- [THE PROBLEM]: Output the lines from the one containing "- exemple : SHIFT+SHIFT > symbols > pay" through the last line of the material below, exactly; please do not include pictures.

- [MATERIAL FOR THIS TASK]:
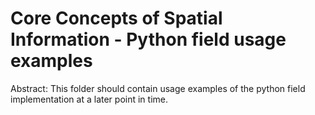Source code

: Core Concepts of Spatial Information - Python field usage examples
==================================================================

Abstract: This folder should contain usage examples of the python field implementation at a later point in time.
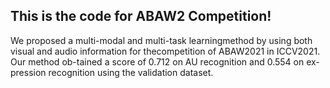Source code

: ## This is the code for ABAW2 Competition!
We  proposed  a  multi-modal  and  multi-task  learningmethod by using both visual and audio information for thecompetition of ABAW2021 in ICCV2021. Our method ob-tained a score of 0.712 on AU recognition and 0.554 on ex-pression recognition using the validation dataset. 

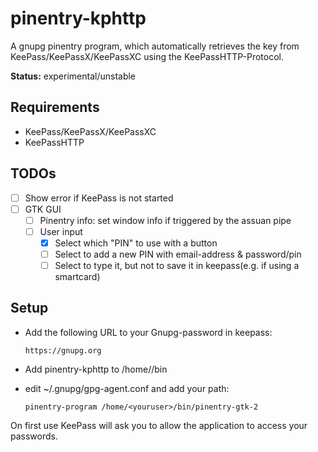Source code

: # pinentry-kphttp

A gnupg pinentry program, which automatically retrieves the key from KeePass/KeePassX/KeePassXC using the KeePassHTTP-Protocol.

**Status:** experimental/unstable

## Requirements
  * KeePass/KeePassX/KeePassXC
  * KeePassHTTP

## TODOs
  * [ ] Show error if KeePass is not started
  * [ ] GTK GUI
    * [ ] Pinentry info: set window info if triggered by the assuan pipe
    * [ ] User input
      * [x] Select which "PIN" to use with a button
      * [ ] Select to add a new PIN with email-address & password/pin
      * [ ] Select to type it, but not to save it in keepass(e.g. if using a smartcard)

## Setup
  * Add the following URL to your Gnupg-password in keepass:

        https://gnupg.org

  * Add pinentry-kphttp to /home/<youruser>/bin
  * edit ~/.gnupg/gpg-agent.conf and add your path:

        pinentry-program /home/<youruser>/bin/pinentry-gtk-2

On first use KeePass will ask you to allow the application to access your passwords.
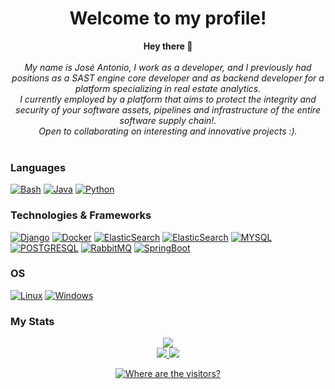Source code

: <h1 align="center">Welcome to my profile!</h1>

<p align="center">
    <b>Hey there 👋</b><br><br>
    <i>My name is José Antonio, I work as a developer, and I previously had positions as a SAST engine core developer and as backend developer for a platform specializing in real estate analytics. 
    <br>I currently employed by a platform that aims to protect the integrity and security of your software assets, pipelines and infrastructure of the entire software supply chain!.<br>
Open to collaborating on interesting and innovative projects :).<br>
</i><br>
</p>

### Languages

[![Bash](https://img.shields.io/badge/bash-black?style=for-the-badge&logo=gnu-bash&logoColor=white)](https://github.com/Garcel)
[![Java](https://img.shields.io/badge/java-black?style=for-the-badge&logo=openjdk)](https://github.com/Garcel)
[![Python](https://img.shields.io/badge/python-black?style=for-the-badge&logo=python)](https://github.com/Garcel)

### Technologies & Frameworks

[![Django](https://img.shields.io/badge/django-black?style=for-the-badge&logo=django)](https://github.com/Garcel)
[![Docker](https://img.shields.io/badge/docker-black?style=for-the-badge&logo=docker)](https://hub.docker.com/u/Garcel)
[![ElasticSearch](https://img.shields.io/badge/Elastic_Search-black?style=for-the-badge&logo=elasticsearch)](https://github.com/Garcel)
[![ElasticSearch](https://img.shields.io/badge/kubernetes-black?style=for-the-badge&logo=kubernetes)](https://github.com/Garcel)
[![MYSQL](https://img.shields.io/badge/mysql-black?style=for-the-badge&logo=mysql)](https://github.com/Garcel)
[![POSTGRESQL](https://img.shields.io/badge/postgresql-black?style=for-the-badge&logo=postgresql)](https://github.com/Garcel)
[![RabbitMQ](https://img.shields.io/badge/rabbitmq-black?style=for-the-badge&logo=rabbitmq)](https://github.com/Garcel)
[![SpringBoot](https://img.shields.io/badge/spring-black?style=for-the-badge&logo=spring)](https://github.com/Garcel)

### OS

[![Linux](https://img.shields.io/badge/linux-black?style=for-the-badge&logo=Linux)](https://github.com/Garcel)
[![Windows](https://img.shields.io/badge/Windows-black?style=for-the-badge&logo=Windows)](https://github.com/Garcel)

### My Stats

<div align="center">
  <a href="https://github.com/Garcel">
    <img src="http://github-profile-summary-cards.vercel.app/api/cards/profile-details?username=Garcel&theme=dracula" />
  </a>
  <div >
    <a href="https://github.com/Garcel">
      <img src="http://github-profile-summary-cards.vercel.app/api/cards/stats?username=Garcel&theme=dracula" />
    </a>
    <a href="https://github.com/Garcel">
      <img src="https://github-readme-streak-stats.herokuapp.com/?user=garcel&hide_border=true&card_width=338&theme=dracula" />
    </a>
  </div>
</div>

<p align="center">
  <a href="https://github.com/Garcel">
    <img src="https://komarev.com/ghpvc/?username=Garcel&color=blueviolet&style=flat)"  alt="Where are the visitors?"/>
  </a>
</p>


<!--
**Garcel/Garcel** is a ✨ _special_ ✨ repository because its `README.md` (this file) appears on your GitHub profile.

Here are some ideas to get you started:

- 🔭 I’m currently working on ...
- 🌱 I’m currently learning ...
- 👯 I’m looking to collaborate on ...
- 🤔 I’m looking for help with ...
- 💬 Ask me about ...
- 📫 How to reach me: ...
- 😄 Pronouns: ...
- ⚡ Fun fact: ...
-->
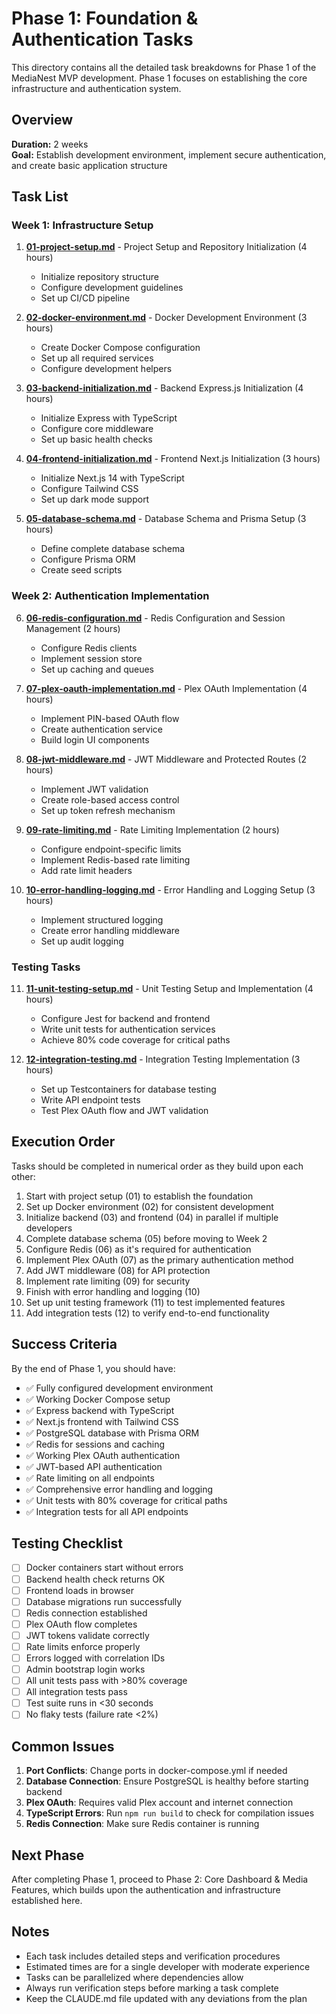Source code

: # Phase 1: Foundation & Authentication Tasks

This directory contains all the detailed task breakdowns for Phase 1 of the MediaNest MVP development. Phase 1 focuses on establishing the core infrastructure and authentication system.

## Overview

**Duration:** 2 weeks  
**Goal:** Establish development environment, implement secure authentication, and create basic application structure

## Task List

### Week 1: Infrastructure Setup

1. **[01-project-setup.md](./01-project-setup.md)** - Project Setup and Repository Initialization (4 hours)
   - Initialize repository structure
   - Configure development guidelines
   - Set up CI/CD pipeline

2. **[02-docker-environment.md](./02-docker-environment.md)** - Docker Development Environment (3 hours)
   - Create Docker Compose configuration
   - Set up all required services
   - Configure development helpers

3. **[03-backend-initialization.md](./03-backend-initialization.md)** - Backend Express.js Initialization (4 hours)
   - Initialize Express with TypeScript
   - Configure core middleware
   - Set up basic health checks

4. **[04-frontend-initialization.md](./04-frontend-initialization.md)** - Frontend Next.js Initialization (3 hours)
   - Initialize Next.js 14 with TypeScript
   - Configure Tailwind CSS
   - Set up dark mode support

5. **[05-database-schema.md](./05-database-schema.md)** - Database Schema and Prisma Setup (3 hours)
   - Define complete database schema
   - Configure Prisma ORM
   - Create seed scripts

### Week 2: Authentication Implementation

6. **[06-redis-configuration.md](./06-redis-configuration.md)** - Redis Configuration and Session Management (2 hours)
   - Configure Redis clients
   - Implement session store
   - Set up caching and queues

7. **[07-plex-oauth-implementation.md](./07-plex-oauth-implementation.md)** - Plex OAuth Implementation (4 hours)
   - Implement PIN-based OAuth flow
   - Create authentication service
   - Build login UI components

8. **[08-jwt-middleware.md](./08-jwt-middleware.md)** - JWT Middleware and Protected Routes (2 hours)
   - Implement JWT validation
   - Create role-based access control
   - Set up token refresh mechanism

9. **[09-rate-limiting.md](./09-rate-limiting.md)** - Rate Limiting Implementation (2 hours)
   - Configure endpoint-specific limits
   - Implement Redis-based rate limiting
   - Add rate limit headers

10. **[10-error-handling-logging.md](./10-error-handling-logging.md)** - Error Handling and Logging Setup (3 hours)
    - Implement structured logging
    - Create error handling middleware
    - Set up audit logging

### Testing Tasks

11. **[11-unit-testing-setup.md](./11-unit-testing-setup.md)** - Unit Testing Setup and Implementation (4 hours)
    - Configure Jest for backend and frontend
    - Write unit tests for authentication services
    - Achieve 80% code coverage for critical paths

12. **[12-integration-testing.md](./12-integration-testing.md)** - Integration Testing Implementation (3 hours)
    - Set up Testcontainers for database testing
    - Write API endpoint tests
    - Test Plex OAuth flow and JWT validation

## Execution Order

Tasks should be completed in numerical order as they build upon each other:

1. Start with project setup (01) to establish the foundation
2. Set up Docker environment (02) for consistent development
3. Initialize backend (03) and frontend (04) in parallel if multiple developers
4. Complete database schema (05) before moving to Week 2
5. Configure Redis (06) as it's required for authentication
6. Implement Plex OAuth (07) as the primary authentication method
7. Add JWT middleware (08) for API protection
8. Implement rate limiting (09) for security
9. Finish with error handling and logging (10)
10. Set up unit testing framework (11) to test implemented features
11. Add integration tests (12) to verify end-to-end functionality

## Success Criteria

By the end of Phase 1, you should have:

- ✅ Fully configured development environment
- ✅ Working Docker Compose setup
- ✅ Express backend with TypeScript
- ✅ Next.js frontend with Tailwind CSS
- ✅ PostgreSQL database with Prisma ORM
- ✅ Redis for sessions and caching
- ✅ Working Plex OAuth authentication
- ✅ JWT-based API authentication
- ✅ Rate limiting on all endpoints
- ✅ Comprehensive error handling and logging
- ✅ Unit tests with 80% coverage for critical paths
- ✅ Integration tests for all API endpoints

## Testing Checklist

- [ ] Docker containers start without errors
- [ ] Backend health check returns OK
- [ ] Frontend loads in browser
- [ ] Database migrations run successfully
- [ ] Redis connection established
- [ ] Plex OAuth flow completes
- [ ] JWT tokens validate correctly
- [ ] Rate limits enforce properly
- [ ] Errors logged with correlation IDs
- [ ] Admin bootstrap login works
- [ ] All unit tests pass with >80% coverage
- [ ] All integration tests pass
- [ ] Test suite runs in <30 seconds
- [ ] No flaky tests (failure rate <2%)

## Common Issues

1. **Port Conflicts**: Change ports in docker-compose.yml if needed
2. **Database Connection**: Ensure PostgreSQL is healthy before starting backend
3. **Plex OAuth**: Requires valid Plex account and internet connection
4. **TypeScript Errors**: Run `npm run build` to check for compilation issues
5. **Redis Connection**: Make sure Redis container is running

## Next Phase

After completing Phase 1, proceed to Phase 2: Core Dashboard & Media Features, which builds upon the authentication and infrastructure established here.

## Notes

- Each task includes detailed steps and verification procedures
- Estimated times are for a single developer with moderate experience
- Tasks can be parallelized where dependencies allow
- Always run verification steps before marking a task complete
- Keep the CLAUDE.md file updated with any deviations from the plan
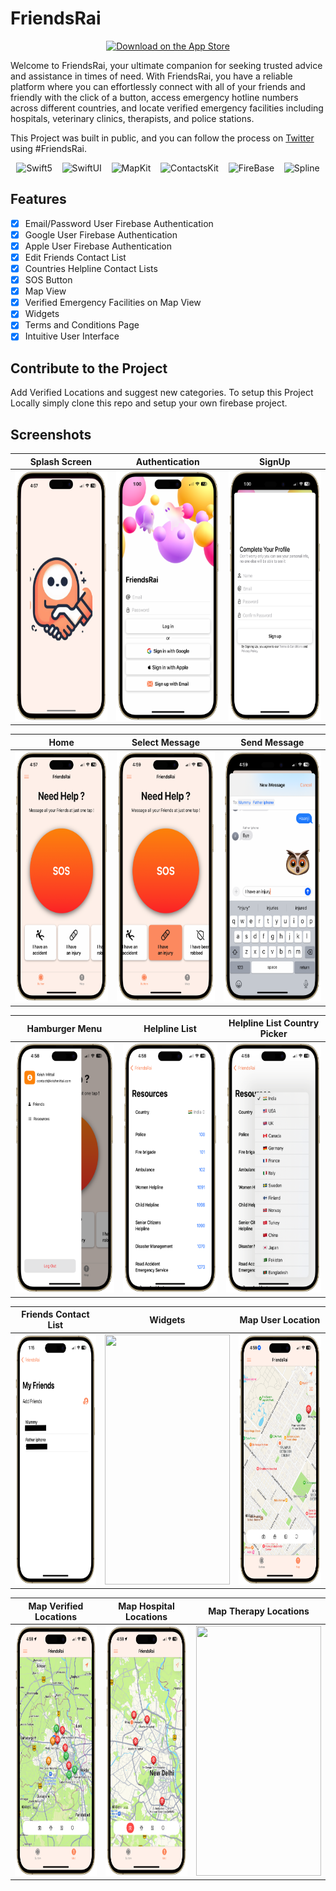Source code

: # FriendsRai

<p align="center">
    <a href="https://apps.apple.com/in/app/friendsrai/id6499087549"><img src="https://texttofloss.com/wp-content/uploads/2021/01/App-Store-Button-transparent.png" alt="Download on the App Store" width="200"></a>
</p>

Welcome to FriendsRai, your ultimate companion for seeking trusted advice and assistance in times of need. With FriendsRai, you have a reliable platform where you can effortlessly connect with all of your friends and friendly with the click of a button, access emergency hotline numbers across different countries, and locate verified emergency facilities including hospitals, veterinary clinics, therapists, and police stations.

This Project was built in public, and you can follow the process on [Twitter](https://twitter.com/hashtag/FriendsRai?src=hashtag_click) using #FriendsRai.

<p align="center">
    <img src="https://developer.apple.com/assets/elements/icons/swift/swift-96x96_2x.png" alt="Swift5" width="48" height="48">&nbsp;&nbsp;&nbsp;
    <img src="https://developer.apple.com/assets/elements/icons/swiftui/swiftui-96x96_2x.png" alt="SwiftUI" width="48" height="48">&nbsp;&nbsp;&nbsp;
    <img src="https://developer.apple.com/assets/elements/icons/maps/maps-128x128_2x.png" alt="MapKit" width="48" height="48">&nbsp;&nbsp;&nbsp;
    <img src="https://upload.wikimedia.org/wikipedia/commons/d/d5/Contacts_%28iOS%29.png" alt="ContactsKit" width="48" height="48">&nbsp;&nbsp;&nbsp;
    <img src="https://res.cloudinary.com/startup-grind/image/upload/c_fill,dpr_2.0,f_auto,g_center,h_1080,q_100,w_1080/v1/gcs/platform-data-dsc/events/firebase_logo-1.png" alt="FireBase" width="48" height="48">&nbsp;&nbsp;&nbsp;
    <img src="https://spline.design/_ipx/w_128,q_75/%2F_next%2Fstatic%2Fmedia%2Fspline_logo.647803e0.png?url=%2F_next%2Fstatic%2Fmedia%2Fspline_logo.647803e0.png&w=128&q=75" alt="Spline" width="48" height="48">
</p>

## Features

- [x]  Email/Password User Firebase Authentication
- [x]  Google User Firebase Authentication
- [x]  Apple User Firebase Authentication
- [x]  Edit Friends Contact List
- [x]  Countries Helpline Contact Lists
- [x]  SOS Button
- [x]  Map View
- [x]  Verified Emergency Facilities on Map View
- [x]  Widgets
- [x]  Terms and Conditions Page
- [x]  Intuitive User Interface

## Contribute to the Project

Add Verified Locations and suggest new categories.
To setup this Project Locally simply clone this repo and setup your own firebase project.

## Screenshots

| Splash Screen | Authentication | SignUp |
|---|---|---|
| <img src="https://github.com/krishmittal21/FriendsRai/blob/main/FriendsRaiScreenshots/splash.png" width="200" height="400"> | <img src="https://github.com/krishmittal21/FriendsRai/blob/main/FriendsRaiScreenshots/Auth.png" width="200" height="400"> | <img src="https://github.com/krishmittal21/FriendsRai/blob/main/FriendsRaiScreenshots/SignUp.png" width="200" height="400"> |

| Home | Select Message | Send Message |
|---|---|---|
| <img src="https://github.com/krishmittal21/FriendsRai/blob/main/FriendsRaiScreenshots/Home.png" width="200" height="400"> | <img src="https://github.com/krishmittal21/FriendsRai/blob/main/FriendsRaiScreenshots/SelectMessage.png" width="200" height="400"> | <img src="https://github.com/krishmittal21/FriendsRai/blob/main/FriendsRaiScreenshots/SendMessage.png" width="200" height="400"> |

| Hamburger Menu | Helpline List | Helpline List Country Picker |
|---|---|---|
| <img src="https://github.com/krishmittal21/FriendsRai/blob/main/FriendsRaiScreenshots/Hamburger.png" width="200" height="400"> | <img src="https://github.com/krishmittal21/FriendsRai/blob/main/FriendsRaiScreenshots/HelplineList.png" width="200" height="400"> | <img src="https://github.com/krishmittal21/FriendsRai/blob/main/FriendsRaiScreenshots/HelplineListCountryPicker.png" width="200" height="400"> |

| Friends Contact List | Widgets | Map User Location |
|---|---|---|
| <img src="https://github.com/krishmittal21/FriendsRai/blob/main/FriendsRaiScreenshots/FriendsContactList.png" width="200" height="400"> | <img src="https://github.com/krishmittal21/FriendsRai/blob/main/FriendsRaiScreenshots/widget.png" width="200" height="400"> | <img src="https://github.com/krishmittal21/FriendsRai/blob/main/FriendsRaiScreenshots/MapView.png" width="200" height="400"> |

| Map Verified Locations | Map Hospital Locations | Map Therapy Locations |
|---|---|---|
| <img src="https://github.com/krishmittal21/FriendsRai/blob/main/FriendsRaiScreenshots/MapViewVerifiedLocations.png" width="200" height="400"> | <img src="https://github.com/krishmittal21/FriendsRai/blob/main/FriendsRaiScreenshots/MapViewLocationType.png" width="200" height="400"> | <img src="https://github.com/krishmittal21/FriendsRai/blob/main/FriendsRaiScreenshots/MapViewLocationType3.png" width="200" height="400"> |
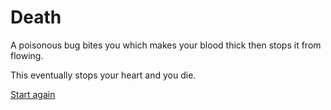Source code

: # Death 

A poisonous bug bites you which makes your blood thick then stops it from flowing.

This eventually stops your heart and you die. 

[Start again](https://github.com/Rajabb4685/cyoa-hunger-games)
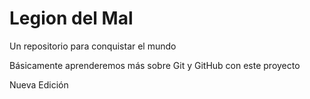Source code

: # Legion del Mal
Un repositorio para conquistar el mundo

Básicamente aprenderemos más sobre Git y GitHub con este proyecto

Nueva Edición
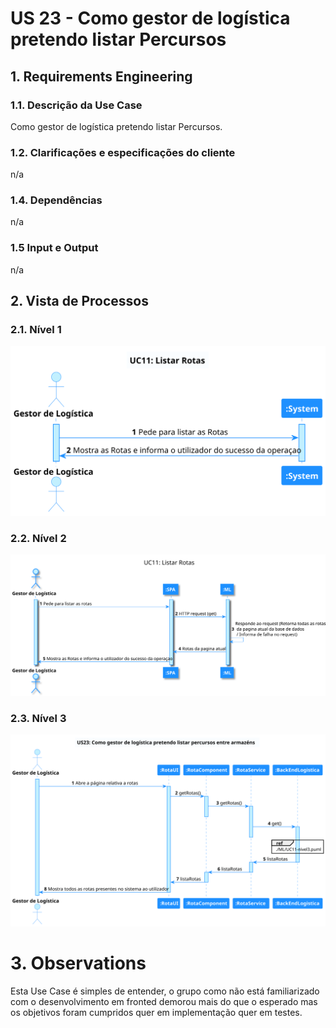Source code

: # US 23 - Como gestor de logística pretendo listar Percursos

## 1. Requirements Engineering

### 1.1. Descrição da Use Case

Como gestor de logística pretendo listar Percursos.

### 1.2. Clarificações e especificações do cliente

n/a

### 1.4. Dependências

n/a

### 1.5 Input e Output

n/a

## 2. Vista de Processos

### 2.1. Nível 1

![US11-SSD](../diagramas/nivel1/ML/UC11__Listar_Rotas.svg)

### 2.2. Nível 2

![US11-SSD](../diagramas/nivel2/ML/UC11__Listar_Rotas.svg)

### 2.3. Nível 3

![US23-SD](../diagramas/nivel3/SPA/US23__Como_gestor_de_logística_pretendo_listar_percursos_entre_armazéns.svg)

# 3. Observations
Esta Use Case é simples de entender, o grupo como não está familiarizado com o desenvolvimento em fronted demorou mais do que o esperado mas os objetivos foram cumpridos quer em implementação quer em testes.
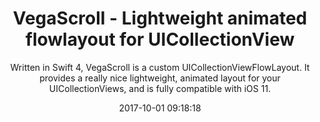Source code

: ---
title: "VegaScroll - Lightweight animated flowlayout for UICollectionView"
subtitle: "Written in Swift 4, VegaScroll is a custom UICollectionViewFlowLayout. It provides a really nice lightweight, animated layout for your UICollectionViews, and is fully compatible with iOS 11."
tags: ["library","iOS"]
link: "https://github.com/AppliKeySolutions/VegaScroll"
date: "2017-10-01 09:18:18"
---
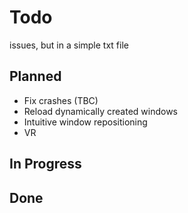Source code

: # Todo

issues, but in a simple txt file

## Planned

- Fix crashes (TBC)
- Reload dynamically created windows
- Intuitive window repositioning
- VR

## In Progress

## Done
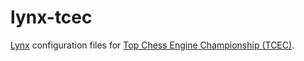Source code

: # lynx-tcec

[Lynx](https://github.com/lynx-chess/Lynx) configuration files for [Top Chess Engine Championship (TCEC)](https://tcec-chess.com).
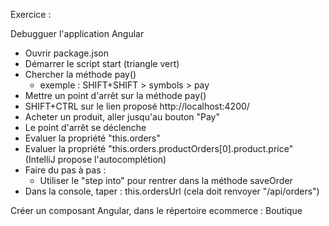 
Exercice :

Debugguer l'application Angular

- Ouvrir package.json
- Démarrer le script start (triangle vert)
- Chercher la méthode pay()
  - exemple : SHIFT+SHIFT > symbols > pay 
- Mettre un point d'arrêt sur la méthode pay()
- SHIFT+CTRL sur le lien proposé http://localhost:4200/ 
- Acheter un produit, aller jusqu'au bouton "Pay"
- Le point d'arrêt se déclenche
- Evaluer la propriété "this.orders"
- Evaluer la propriété "this.orders.productOrders[0].product.price" (IntelliJ propose l'autocomplétion)
- Faire du pas à pas :
  - Utiliser le "step into" pour rentrer dans la méthode saveOrder
- Dans la console, taper : this.ordersUrl  (cela doit renvoyer "/api/orders")

Créer un composant Angular, dans le répertoire ecommerce : Boutique




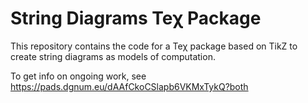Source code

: String Diagrams Teχ Package
===

This repository contains the code for a Teχ package based on TikZ to create string diagrams as models of computation.

To get info on ongoing work, see https://pads.dgnum.eu/dAAfCkoCSlapb6VKMxTykQ?both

- [OUTPUT]:
  - exemple : SHIFT+SHIFT > symbols > pay 
- Mettre un point d'arrêt sur la méthode pay()
- SHIFT+CTRL sur le lien proposé http://localhost:4200/ 
- Acheter un produit, aller jusqu'au bouton "Pay"
- Le point d'arrêt se déclenche
- Evaluer la propriété "this.orders"
- Evaluer la propriété "this.orders.productOrders[0].product.price" (IntelliJ propose l'autocomplétion)
- Faire du pas à pas :
  - Utiliser le "step into" pour rentrer dans la méthode saveOrder
- Dans la console, taper : this.ordersUrl  (cela doit renvoyer "/api/orders")

Créer un composant Angular, dans le répertoire ecommerce : Boutique




Source code

: String Diagrams Teχ Package
===

This repository contains the code for a Teχ package based on TikZ to create string diagrams as models of computation.

To get info on ongoing work, see https://pads.dgnum.eu/dAAfCkoCSlapb6VKMxTykQ?both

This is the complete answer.